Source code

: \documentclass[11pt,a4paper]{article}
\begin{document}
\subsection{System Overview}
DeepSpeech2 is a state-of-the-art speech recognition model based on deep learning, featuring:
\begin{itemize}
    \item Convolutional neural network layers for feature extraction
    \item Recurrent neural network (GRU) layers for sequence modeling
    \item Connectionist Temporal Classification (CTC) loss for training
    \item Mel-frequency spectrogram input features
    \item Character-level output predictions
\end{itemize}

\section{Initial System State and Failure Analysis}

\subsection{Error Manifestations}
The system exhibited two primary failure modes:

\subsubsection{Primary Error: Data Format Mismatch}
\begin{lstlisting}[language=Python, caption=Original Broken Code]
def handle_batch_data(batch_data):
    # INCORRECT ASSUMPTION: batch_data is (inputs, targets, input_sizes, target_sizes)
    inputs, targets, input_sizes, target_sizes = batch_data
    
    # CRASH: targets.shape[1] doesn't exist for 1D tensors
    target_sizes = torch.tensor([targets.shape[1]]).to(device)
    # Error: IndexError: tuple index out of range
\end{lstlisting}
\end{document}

### [TRY IT]
Exactly repeat the lines above, from the opening line through the one with "for sequence modeling", and include nothing else.

### [EXERCISE SOLUTION]
Source code

: \documentclass[11pt,a4paper]{article}
\begin{document}
\subsection{System Overview}
DeepSpeech2 is a state-of-the-art speech recognition model based on deep learning, featuring:
\begin{itemize}
    \item Convolutional neural network layers for feature extraction
    \item Recurrent neural network (GRU) layers for sequence modeling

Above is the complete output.